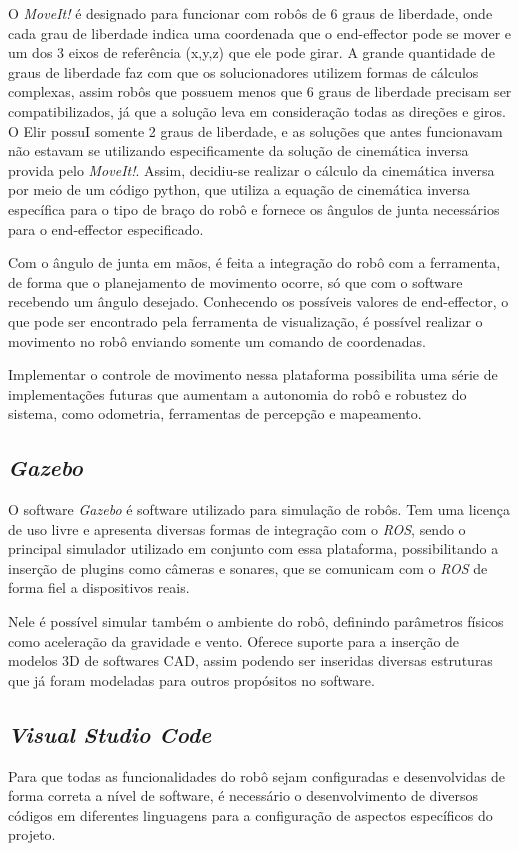 O \textit{MoveIt!} é designado para funcionar com robôs de 6 graus de liberdade, onde cada grau de liberdade indica uma coordenada que o end-effector pode se mover e um dos 3 eixos de referência (x,y,z) que ele pode girar. A grande quantidade de graus de liberdade faz com que os solucionadores utilizem formas de cálculos complexas, assim robôs que possuem menos que 6 graus de liberdade precisam ser compatibilizados, já que a solução leva em consideração todas as direções e giros. O Elir possuI somente 2 graus de liberdade, e as soluções que antes funcionavam não estavam se utilizando especificamente da solução de cinemática inversa provida pelo \textit{MoveIt!}. Assim, decidiu-se realizar o cálculo da cinemática inversa por meio de um código python, que utiliza a equação de cinemática inversa específica para o tipo de braço do robô e fornece os ângulos de junta necessários para o end-effector especificado. 

Com o ângulo de junta em mãos, é feita a integração do robô com a ferramenta, de forma que o planejamento de movimento ocorre, só que com o software recebendo um ângulo desejado. Conhecendo os possíveis valores de end-effector, o que pode ser encontrado pela ferramenta de visualização, é possível realizar o movimento no robô enviando somente um comando de coordenadas.

Implementar o controle de movimento nessa plataforma possibilita uma série de implementações futuras que aumentam a autonomia do robô e robustez do sistema, como odometria, ferramentas de percepção e mapeamento.

\subsection{\textit{Gazebo}}
O software \textit{Gazebo} é software utilizado para simulação de robôs. Tem uma licença de uso livre e apresenta diversas formas de integração com o \textit{ROS}, sendo o principal simulador utilizado em conjunto com essa plataforma, possibilitando a inserção de plugins como câmeras e sonares, que se comunicam com o \textit{ROS} de forma fiel a dispositivos reais.

Nele é possível simular também o ambiente do robô, definindo parâmetros físicos como aceleração da gravidade e vento. Oferece suporte para a inserção de modelos 3D de softwares CAD, assim podendo ser inseridas diversas estruturas que já foram modeladas para outros propósitos no software.

\subsection{\textit{Visual Studio Code}}
Para que todas as funcionalidades do robô sejam configuradas e desenvolvidas de forma correta a nível de software, é necessário o desenvolvimento de diversos códigos em diferentes linguagens para a configuração de aspectos específicos do projeto.

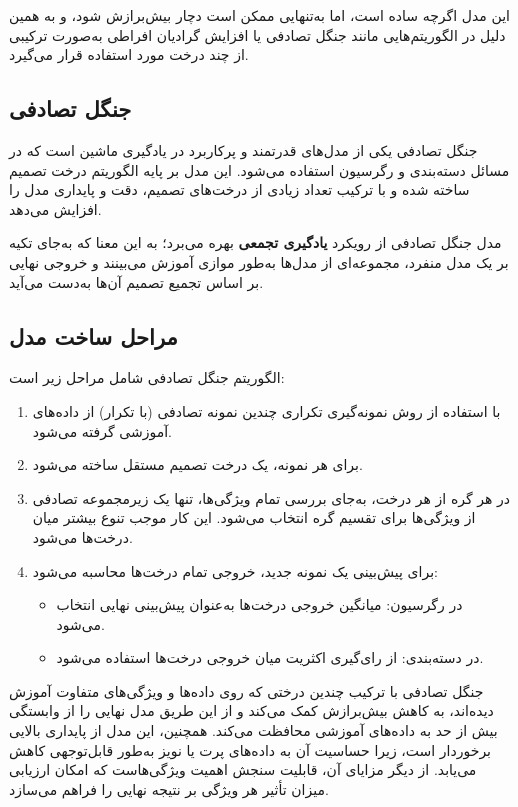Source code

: این مدل اگرچه ساده است، اما به‌تنهایی ممکن است دچار بیش‌برازش شود، و به همین دلیل در الگوریتم‌هایی مانند جنگل تصادفی یا افزایش گرادیان افراطی به‌صورت ترکیبی از چند درخت مورد استفاده قرار می‌گیرد.



\subsection[جنگل تصادفی]{جنگل تصادفی}

جنگل تصادفی یکی از مدل‌های قدرتمند و پرکاربرد در یادگیری ماشین است که در مسائل دسته‌بندی و رگرسیون استفاده می‌شود. این مدل بر پایه الگوریتم درخت تصمیم ساخته شده و با ترکیب تعداد زیادی از درخت‌های تصمیم، دقت و پایداری مدل را افزایش می‌دهد.

مدل جنگل تصادفی از رویکرد \textbf{یادگیری تجمعی} بهره می‌برد؛ به این معنا که به‌جای تکیه بر یک مدل منفرد، مجموعه‌ای از مدل‌ها به‌طور موازی آموزش می‌بینند و خروجی نهایی بر اساس تجمیع تصمیم آن‌ها به‌دست می‌آید.

\subsection*{مراحل ساخت مدل}

الگوریتم جنگل تصادفی شامل مراحل زیر است:

\begin{enumerate}
	\item با استفاده از روش نمونه‌گیری تکراری چندین نمونه تصادفی (با تکرار) از داده‌های آموزشی گرفته می‌شود.
	\item برای هر نمونه، یک درخت تصمیم مستقل ساخته می‌شود.
	\item در هر گره از هر درخت، به‌جای بررسی تمام ویژگی‌ها، تنها یک زیرمجموعه تصادفی از ویژگی‌ها برای تقسیم گره انتخاب می‌شود. این کار موجب تنوع بیشتر میان درخت‌ها می‌شود.
	\item برای پیش‌بینی یک نمونه جدید، خروجی تمام درخت‌ها محاسبه می‌شود:
	\begin{itemize}
		\item در رگرسیون: میانگین خروجی درخت‌ها به‌عنوان پیش‌بینی نهایی انتخاب می‌شود.
		\item در دسته‌بندی: از رای‌گیری اکثریت میان خروجی درخت‌ها استفاده می‌شود.
	\end{itemize}
\end{enumerate}

جنگل تصادفی با ترکیب چندین درختی که روی داده‌ها و ویژگی‌های متفاوت آموزش دیده‌اند، به کاهش بیش‌برازش کمک می‌کند و از این طریق مدل نهایی را از وابستگی بیش از حد به داده‌های آموزشی محافظت می‌کند. همچنین، این مدل از پایداری بالایی برخوردار است، زیرا حساسیت آن به داده‌های پرت یا نویز به‌طور قابل‌توجهی کاهش می‌یابد. از دیگر مزایای آن، قابلیت سنجش اهمیت ویژگی‌هاست که امکان ارزیابی میزان تأثیر هر ویژگی بر نتیجه نهایی را فراهم می‌سازد.

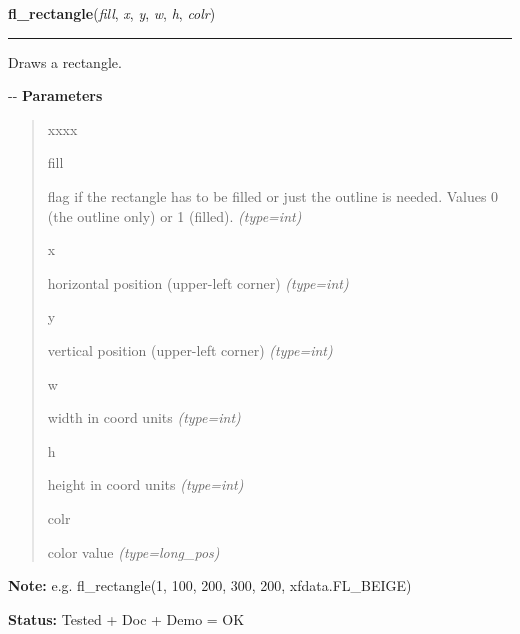 \hspace{.8\funcindent}\begin{boxedminipage}{\funcwidth}

    \raggedright \textbf{fl\_rectangle}(\textit{fill}, \textit{x}, \textit{y}, \textit{w}, \textit{h}, \textit{colr})

    \vspace{-1.5ex}

    \rule{\textwidth}{0.5\fboxrule}
\setlength{\parskip}{2ex}

Draws a rectangle.

-{}-
\setlength{\parskip}{1ex}
      \textbf{Parameters}
      \vspace{-1ex}

      \begin{quote}
        \begin{Ventry}{xxxx}

          \item[fill]


flag if the rectangle has to be filled or just the outline is needed.
Values 0 (the outline only) or 1 (filled).
            {\it (type=int)}

          \item[x]


horizontal position (upper-left corner)
            {\it (type=int)}

          \item[y]


vertical position (upper-left corner)
            {\it (type=int)}

          \item[w]


width in coord units
            {\it (type=int)}

          \item[h]


height in coord units
            {\it (type=int)}

          \item[colr]


color value
            {\it (type=long\_pos)}

        \end{Ventry}

      \end{quote}

\textbf{Note:} 
e.g. fl\_rectangle(1, 100, 200, 300, 200, xfdata.FL\_BEIGE)


\textbf{Status:} 
Tested + Doc + Demo = OK


    \end{boxedminipage}

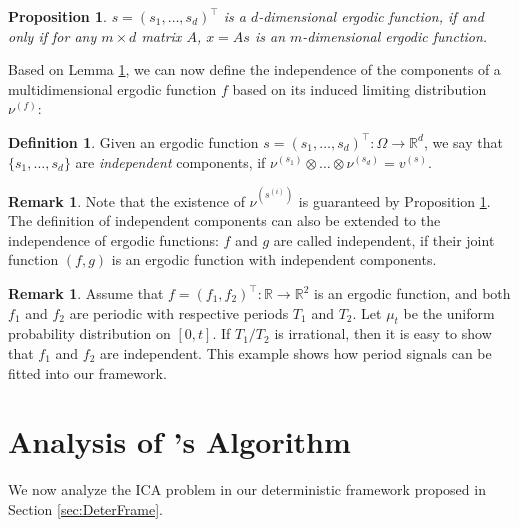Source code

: \documentclass[twoside]{article}
\newcommand{\scom}[1]{s_{#1}}
\newcommand{\real}{\mathbb{R}}
\newtheorem{prop}[lemma]{Proposition}
\theoremstyle{definition}
\newtheorem{definition}[lemma]{Definition}
\newtheorem{remark}[lemma]{Remark}
\begin{document}
\begin{prop}\label{prop:comp}
$s = (\scom{1},\ldots,\scom{d})^{\top}$ is a $d$-dimensional ergodic function, if and only if 
 for any $m\times d$ matrix $A$, $x = A s$ is an $m$-dimensional ergodic function.
\end{prop}  
Based on Lemma \ref{prop:comp}, we can now define the independence of the components of a multidimensional ergodic function $f$ based on its induced limiting distribution $\nu^{(f)}$:
\begin{definition}
Given an ergodic function $s = (\scom{1},\ldots, \scom{d})^{\top}:\Omega \rightarrow \real^d$, 
we say that $\{\scom{1},\ldots, \scom{d}\}$ are \emph{independent} components, 
	if $\nu^{(\scom{1})}\otimes\ldots\otimes\nu^{(\scom{d})} = v^{(s)}$.
\end{definition}
\begin{remark}
Note that the existence of $\nu^{(s^{(i)})}$ is guaranteed by Proposition \ref{prop:comp}. 
The definition of independent components can also be extended to the independence of ergodic functions: 
$f$ and $g$ are called independent, if their joint function $(f,g)$ is an ergodic function with independent components. 
\end{remark}
\begin{remark}
Assume that $f = (f_1,f_2)^{\top}:\real\rightarrow\real^2$ is an ergodic function, and both $f_1$ and $f_2$ are periodic with respective periods $T_1$ and $T_2$. 
Let $\mu_t$ be the uniform probability distribution on $[0,t]$. 
 If $T_1/T_2$ is irrational, then it is easy to show that $f_1$ and $f_2$ are independent. 
 This example shows how period signals can be fitted into our framework.
\end{remark}
\fi

\section{Analysis of \citet{hsu2013learning}'s Algorithm}
\label{sec:Results}

We now analyze the ICA problem in our deterministic framework proposed in Section \ref{sec:DeterFrame}.
\end{document}
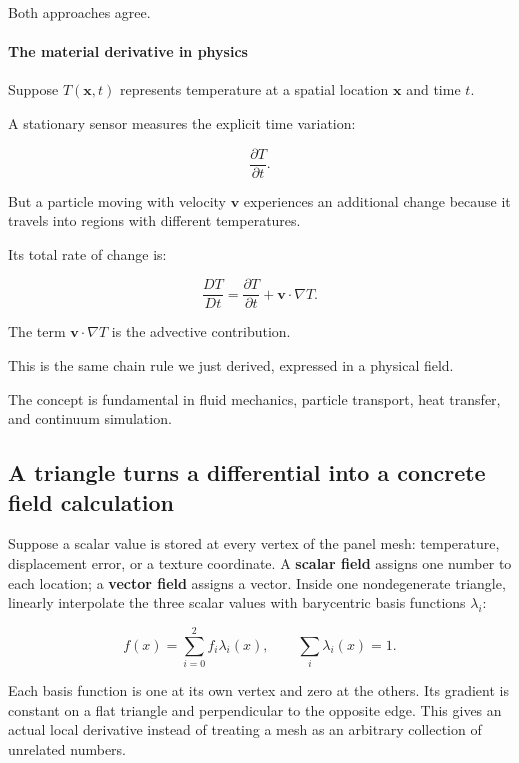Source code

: Both approaches agree.

\paragraph{The material derivative in physics}\label{02-foundations-ii-ch021-the-material-derivative-in-physics}

Suppose \(T(\mathbf x,t)\) represents temperature at a spatial location \(\mathbf x\) and time \(t\).

A stationary sensor measures the explicit time variation:

\[
\frac{\partial T}{\partial t}.
\]

But a particle moving with velocity \(\mathbf v\) experiences an additional change because it travels into regions with different temperatures.

Its total rate of change is:

\[
\boxed{ \frac{DT}{Dt} = \frac{\partial T}{\partial t} + \mathbf v\cdot\nabla T }.
\]

The term \(\mathbf v\cdot\nabla T\) is the advective contribution.

This is the same chain rule we just derived, expressed in a physical field.

The concept is fundamental in fluid mechanics, particle transport, heat transfer, and continuum simulation.

\subsection{A triangle turns a differential into a concrete field calculation}\label{02-foundations-ii-ch021-a-triangle-turns-a-differential-into-a-concrete-field-calculation}

Suppose a scalar value is stored at every vertex of the panel mesh: temperature, displacement error, or a texture coordinate. A \textbf{scalar field} assigns one number to each location; a \textbf{vector field} assigns a vector. Inside one nondegenerate triangle, linearly interpolate the three scalar values with barycentric basis functions \(\lambda_i\):

\[
f(x)=\sum_{i=0}^2 f_i\lambda_i(x),\qquad
\sum_i\lambda_i(x)=1.
\]

Each basis function is one at its own vertex and zero at the others. Its gradient is constant on a flat triangle and perpendicular to the opposite edge. This gives an actual local derivative instead of treating a mesh as an arbitrary collection of unrelated numbers.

• WHAT THE TASK ASKS: Copy word for word each line of the data above, from the first through the one containing "Com o ângulo", and include no pictures.

• TASK RESPONSE:
 O \textit{MoveIt!} é designado para funcionar com robôs de 6 graus de liberdade, onde cada grau de liberdade indica uma coordenada que o end-effector pode se mover e um dos 3 eixos de referência (x,y,z) que ele pode girar. A grande quantidade de graus de liberdade faz com que os solucionadores utilizem formas de cálculos complexas, assim robôs que possuem menos que 6 graus de liberdade precisam ser compatibilizados, já que a solução leva em consideração todas as direções e giros. O Elir possuI somente 2 graus de liberdade, e as soluções que antes funcionavam não estavam se utilizando especificamente da solução de cinemática inversa provida pelo \textit{MoveIt!}. Assim, decidiu-se realizar o cálculo da cinemática inversa por meio de um código python, que utiliza a equação de cinemática inversa específica para o tipo de braço do robô e fornece os ângulos de junta necessários para o end-effector especificado. 

Com o ângulo de junta em mãos, é feita a integração do robô com a ferramenta, de forma que o planejamento de movimento ocorre, só que com o software recebendo um ângulo desejado. Conhecendo os possíveis valores de end-effector, o que pode ser encontrado pela ferramenta de visualização, é possível realizar o movimento no robô enviando somente um comando de coordenadas.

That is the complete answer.